Patients: Do not give up. We see you, we hear you, and we are fighting for you. You deserve better, and we will get you there.
Hospital administrators: Do not give up. Your organizations are providing access to state-of-the-art care for millions of patients across the country every day. Many of you are hurrying to develop literal life-lines for your providers and staff. Those that aren’t yet are likely just behind the times; let us work with you to find a new way.
Too many of us have shut down all feeling so we can move faster and turn our eyes away from the suffering we don’t have time to process and the painful knowledge that we aren’t practicing medicine the way it was intended. We must not allow ourselves to go numb. We need our patients just as much as they need us.
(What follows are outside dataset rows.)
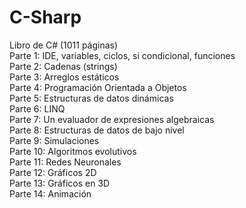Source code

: # C-Sharp
Libro de C# (1011 páginas)<br>
Parte 1: IDE, variables, ciclos, si condicional, funciones<br>
Parte 2: Cadenas (strings)<br>
Parte 3: Arreglos estáticos<br>
Parte 4: Programación Orientada a Objetos<br>
Parte 5: Estructuras de datos dinámicas<br>
Parte 6: LINQ<br>
Parte 7: Un evaluador de expresiones algebraicas<br>
Parte 8: Estructuras de datos de bajo nivel<br>
Parte 9: Simulaciones<br>
Parte 10: Algoritmos evolutivos<br>
Parte 11: Redes Neuronales<br>
Parte 12: Gráficos 2D<br>
Parte 13: Gráficos en 3D<br>
Parte 14: Animación
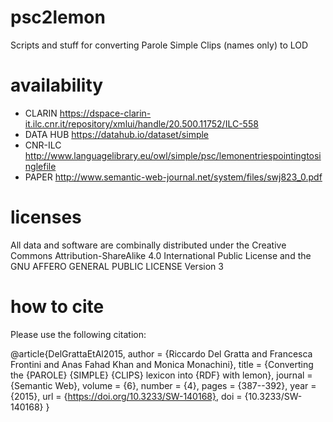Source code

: # psc2lemon
Scripts and stuff for converting Parole Simple Clips (names only) to LOD

# availability
* CLARIN https://dspace-clarin-it.ilc.cnr.it/repository/xmlui/handle/20.500.11752/ILC-558
* DATA HUB https://datahub.io/dataset/simple
* CNR-ILC http://www.languagelibrary.eu/owl/simple/psc/lemonentriespointingtosinglefile
* PAPER http://www.semantic-web-journal.net/system/files/swj823_0.pdf

# licenses
All data and software are combinally distributed under the Creative Commons Attribution-ShareAlike 4.0 International Public License and the GNU AFFERO GENERAL PUBLIC LICENSE Version 3

# how to cite
Please use the following citation:

@article{DelGrattaEtAl2015,
  author    = {Riccardo Del Gratta and
               Francesca Frontini and
               Anas Fahad Khan and
               Monica Monachini},
  title     = {Converting the {PAROLE} {SIMPLE} {CLIPS} lexicon into {RDF} with lemon},
  journal   = {Semantic Web},
  volume    = {6},
  number    = {4},
  pages     = {387--392},
  year      = {2015},
  url       = {https://doi.org/10.3233/SW-140168},
  doi       = {10.3233/SW-140168}
}
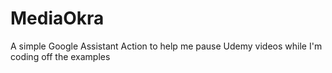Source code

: # MediaOkra
A simple Google Assistant Action to help me pause Udemy videos while I'm coding off the examples
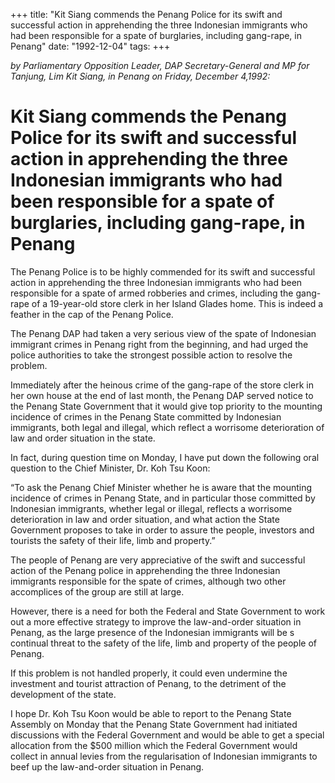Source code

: +++ 
title: "Kit Siang commends the Penang Police for its swift and successful action in apprehending the three Indonesian immigrants who had been responsible for a spate of burglaries, including gang-rape, in Penang"
date: "1992-12-04"
tags:
+++

_by Parliamentary Opposition Leader, DAP Secretary-General and MP for Tanjung, Lim Kit Siang, in Penang on Friday, December 4,1992:_

# Kit Siang commends the Penang Police for its swift and successful action in apprehending the three Indonesian immigrants who had been responsible for a spate of burglaries, including gang-rape, in Penang

The Penang Police is to be highly commended for its swift and successful action in apprehending the three Indonesian immigrants who had been responsible for a spate of armed robberies and crimes, including the gang-rape of a 19-year-old store clerk in her Island Glades home. This is indeed a feather in the cap of the Penang Police.</u>

The Penang DAP had taken a very serious view of the spate of Indonesian immigrant crimes in Penang right from the beginning, and had urged the police authorities to take the strongest possible action to resolve the problem.

Immediately after the heinous crime of the gang-rape of the store clerk in her own house at the end of last month, the Penang DAP served notice to the Penang State Government that it would give top priority to the mounting incidence of crimes in the Penang State committed by Indonesian immigrants, both legal and illegal, which reflect a worrisome deterioration of law and order situation in the state.

In fact, during question time on Monday, I have put down the following oral question to the Chief Minister, Dr. Koh Tsu Koon:

“To ask the Penang Chief Minister whether he is aware that the mounting incidence of crimes in Penang State, and in particular those committed by Indonesian immigrants, whether legal or illegal, reflects a worrisome deterioration in law and order situation, and what action the State Government proposes to take in order to assure the people, investors and tourists the safety of their life, limb and property.”

The people of Penang are very appreciative of the swift and successful action of the Penang police in apprehending the three Indonesian immigrants responsible for the spate of crimes, although two other accomplices of the group are still at large.

However, there is a need for both the Federal and State Government to work out a more effective strategy to improve the law-and-order situation in Penang, as the large presence of the Indonesian immigrants will be s continual threat to the safety of the life, limb and property of the people of Penang.

If this problem is not handled properly, it could even undermine the investment and tourist attraction of Penang, to the detriment of the development of the state.

I hope Dr. Koh Tsu Koon would be able to report to the Penang State Assembly on Monday that the Penang State Government had initiated discussions with the Federal Government and would be able to get a special allocation from the $500 million which the Federal Government would collect in annual levies from the regularisation of Indonesian immigrants to beef up the law-and-order situation in Penang.
 
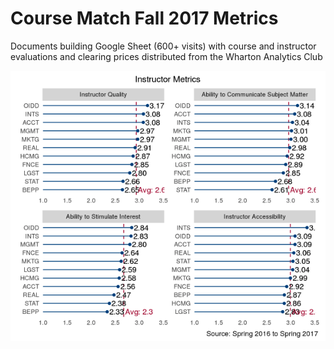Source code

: # Course Match Fall 2017 Metrics
Documents building Google Sheet (600+ visits) with course and instructor evaluations and clearing prices distributed from the Wharton Analytics Club

![](coursematch_f17.png)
Set your standards high for maintaining these relationships, which means setting reasonable patient-load limits. Advocate for compensation models that value the practice of good medicine over high patient numbers and for better EMR systems that work for us instead of against us. Fight for the autonomy that allows you, as a professional, to determine what amounts to a safe and manageable patient load and how much time you need per patient. Do not allow yourselves to be harassed or abused on the job for the sake of serving others: You are not a martyr, and you are not a machine. Crying is not weak, feeling emotions is not a hindrance. Feel and feel some more. Reach out. Hang on.
So, let me ask you: Is the patient-clinician relationship really dead? I’m not nearly finished with the fight to prove that it isn’t. The care we provide for our patients and their families will heal the healers … and that’s the only way forward.